Alexander and Alexis, Alex and Alex for short, are the book’s main characters. The two Alexes engage in the same activities and enthusiastically so. From mud stomping to tree hanging to pretend play, they go at it together. When they read math books, they are both specifically “quite good” at it. That gentle and subtle encouragement toward math is a welcome effort. It’s a good lead in to sharing with young girls about American heroes like Admiral Grace Hopper and NASA’s women in mathematics such as Katherine Johnson featured in the film Hidden Figures.
The Alexes both enjoy toy trucks, star gazing and insects. They imagine themselves as cowpokes, ship captains (enjoyed by my wife and I, both former Navy officers) and doctors caring for a puppy. Alexander and Alexis both sew, as my Italian seamstress mother taught me and the late NFL star Rosie Greer picked up and taught. Dudes can sew.
Details matter. When the Alexes play dress up for the same tasks, Alexander wears his father’s clothing and Alexis wears her mom’s, yet both are wearing shirts and pants. Boys and girls can do the same things and still be boys and girls. What if Alex or Alex were a single-parent child? The role modeling importance of an adult relative of the same sex—or perhaps a trusted and proven friend or neighbor—would grow, and not just for the sake of play clothes.

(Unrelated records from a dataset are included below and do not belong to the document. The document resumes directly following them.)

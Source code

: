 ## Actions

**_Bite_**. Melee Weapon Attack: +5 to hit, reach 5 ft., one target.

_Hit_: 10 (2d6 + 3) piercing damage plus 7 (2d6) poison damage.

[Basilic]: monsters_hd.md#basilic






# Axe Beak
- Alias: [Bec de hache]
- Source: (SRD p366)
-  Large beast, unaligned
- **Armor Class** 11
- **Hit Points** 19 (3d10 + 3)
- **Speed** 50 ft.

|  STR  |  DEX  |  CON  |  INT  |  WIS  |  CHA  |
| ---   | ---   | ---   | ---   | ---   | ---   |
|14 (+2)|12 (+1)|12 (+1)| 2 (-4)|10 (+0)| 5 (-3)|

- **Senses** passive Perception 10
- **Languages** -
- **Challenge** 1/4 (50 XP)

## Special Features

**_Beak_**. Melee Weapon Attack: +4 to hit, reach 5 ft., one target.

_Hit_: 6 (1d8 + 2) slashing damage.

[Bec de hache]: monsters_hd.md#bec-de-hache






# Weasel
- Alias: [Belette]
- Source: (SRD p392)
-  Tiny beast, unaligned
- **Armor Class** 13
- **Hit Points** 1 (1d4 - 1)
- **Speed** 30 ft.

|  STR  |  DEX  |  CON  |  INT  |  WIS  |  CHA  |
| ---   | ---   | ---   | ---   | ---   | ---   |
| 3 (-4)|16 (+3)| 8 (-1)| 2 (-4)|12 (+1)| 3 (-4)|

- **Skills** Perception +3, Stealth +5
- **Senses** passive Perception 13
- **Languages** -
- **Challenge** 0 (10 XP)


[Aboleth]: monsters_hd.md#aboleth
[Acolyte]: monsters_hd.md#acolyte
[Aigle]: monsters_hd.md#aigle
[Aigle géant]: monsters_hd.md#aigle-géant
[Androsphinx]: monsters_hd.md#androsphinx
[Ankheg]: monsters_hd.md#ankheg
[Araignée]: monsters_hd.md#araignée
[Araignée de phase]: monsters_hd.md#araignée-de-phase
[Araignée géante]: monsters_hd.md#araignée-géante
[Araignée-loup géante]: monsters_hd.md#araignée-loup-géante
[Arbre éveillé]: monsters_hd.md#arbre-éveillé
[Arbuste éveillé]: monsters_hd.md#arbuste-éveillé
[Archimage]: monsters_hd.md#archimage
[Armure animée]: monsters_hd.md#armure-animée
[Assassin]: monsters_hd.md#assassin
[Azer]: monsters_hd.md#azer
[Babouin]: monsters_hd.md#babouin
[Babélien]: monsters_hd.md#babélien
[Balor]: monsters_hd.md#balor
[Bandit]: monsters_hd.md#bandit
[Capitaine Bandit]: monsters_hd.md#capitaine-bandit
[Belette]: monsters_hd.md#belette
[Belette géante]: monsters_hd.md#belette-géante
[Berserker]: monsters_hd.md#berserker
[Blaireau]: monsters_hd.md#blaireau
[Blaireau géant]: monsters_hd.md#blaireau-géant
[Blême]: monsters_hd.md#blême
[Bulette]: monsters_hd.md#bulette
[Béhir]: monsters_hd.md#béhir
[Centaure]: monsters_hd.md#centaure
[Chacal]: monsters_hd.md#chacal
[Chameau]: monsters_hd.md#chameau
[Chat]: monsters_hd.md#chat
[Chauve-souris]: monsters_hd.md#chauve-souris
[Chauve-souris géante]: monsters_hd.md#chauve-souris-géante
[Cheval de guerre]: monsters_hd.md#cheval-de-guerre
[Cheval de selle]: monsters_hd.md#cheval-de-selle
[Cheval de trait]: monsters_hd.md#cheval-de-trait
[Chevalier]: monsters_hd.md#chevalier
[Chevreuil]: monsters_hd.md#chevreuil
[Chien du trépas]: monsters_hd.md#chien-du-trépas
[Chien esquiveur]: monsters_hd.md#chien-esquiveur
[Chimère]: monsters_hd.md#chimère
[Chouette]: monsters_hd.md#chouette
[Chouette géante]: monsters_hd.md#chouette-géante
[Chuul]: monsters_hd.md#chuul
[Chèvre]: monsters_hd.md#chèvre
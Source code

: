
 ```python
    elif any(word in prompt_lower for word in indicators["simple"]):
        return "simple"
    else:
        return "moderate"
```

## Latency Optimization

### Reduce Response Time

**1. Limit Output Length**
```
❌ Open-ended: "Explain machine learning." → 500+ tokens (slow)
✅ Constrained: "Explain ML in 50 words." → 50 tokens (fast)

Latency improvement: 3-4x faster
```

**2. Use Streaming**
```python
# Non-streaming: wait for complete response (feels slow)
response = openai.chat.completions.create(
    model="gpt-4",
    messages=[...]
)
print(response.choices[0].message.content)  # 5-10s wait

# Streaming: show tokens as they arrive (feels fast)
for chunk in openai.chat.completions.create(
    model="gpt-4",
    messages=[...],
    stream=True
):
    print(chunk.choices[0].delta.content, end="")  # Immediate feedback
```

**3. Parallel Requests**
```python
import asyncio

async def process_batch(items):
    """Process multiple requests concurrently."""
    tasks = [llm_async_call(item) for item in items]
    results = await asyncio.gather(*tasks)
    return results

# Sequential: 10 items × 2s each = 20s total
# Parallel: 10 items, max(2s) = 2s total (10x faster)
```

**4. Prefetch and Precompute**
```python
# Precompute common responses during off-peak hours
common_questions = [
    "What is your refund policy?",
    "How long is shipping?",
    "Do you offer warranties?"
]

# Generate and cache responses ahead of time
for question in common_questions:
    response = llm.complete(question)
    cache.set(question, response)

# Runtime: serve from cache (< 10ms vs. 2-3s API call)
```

Alexander and Alexis like playing with dolls and trucks. Both are shown with a nurturing cuddle of the pretend baby. Alexander plays Dad and Alexis plays Mom, thus reinforcing the concept that each sex has a role to play when children are involved. Furthermore, Alexander and Alexis would flourish best being raised by their biological father and mother. Many children lack that luxury.
But where’s the science? The two Alexes will receive no real-life reprieve or time out from the pseudoscience of the trans-ideology lobby. I Don’t Have to Choose commits two pages to its namesake concept. We find Mom and Dad with their female physician of color who is performing a prenatal ultrasound. The doctor points to the screen showing the expectant parents the baby they are having. Here is the prose worth the price of the book: “I’m a girl because God put two XX chromosomes in each of my cells. Hurrah, I don’t have to choose!” A similar affirmation is there for Alexander. And this is rock solid scientific reality for 99.98 percent of children. The 0.02 percent allowance is for children with disorders of sex development (DSD), colloquially called intersex. But DSDs are something one has, not who one is, and are not a third sex. They are medical conditions and not identities. Why do I harp on this? Because the trans lobby uses intersex as a smokescreen. Don’t be followed and don’t allow your children to be.
So, I have a minor hesitation here. I Don’t Have to Choose says that God-placed sex chromosomes are “in each of my cells,” which is almost the case. Human chromosomes reside in a cell’s nucleus, but not every cell has a nucleus, though the vast majority do. Red blood cells would be one exception. It would have been better to have said “in each of my cells with a nucleus.” Ms. Klipp went for target audience clarity. In any case, the nucleus is where the genetic code makes it abode. (I have dibs on that phrase.)
I Don’t Have to Choose is priced very low on Amazon ($6.49 for paperback and $2.99 for Kindle) because Ellie wants children to read it. She is operating at a loss, but considers the child-protecting message worth it. So what about tweens and teenagers? Ellie is working on a novel for them right now.
Originally posted on “The Point,” a publication of Christian Medical & Dental Associations.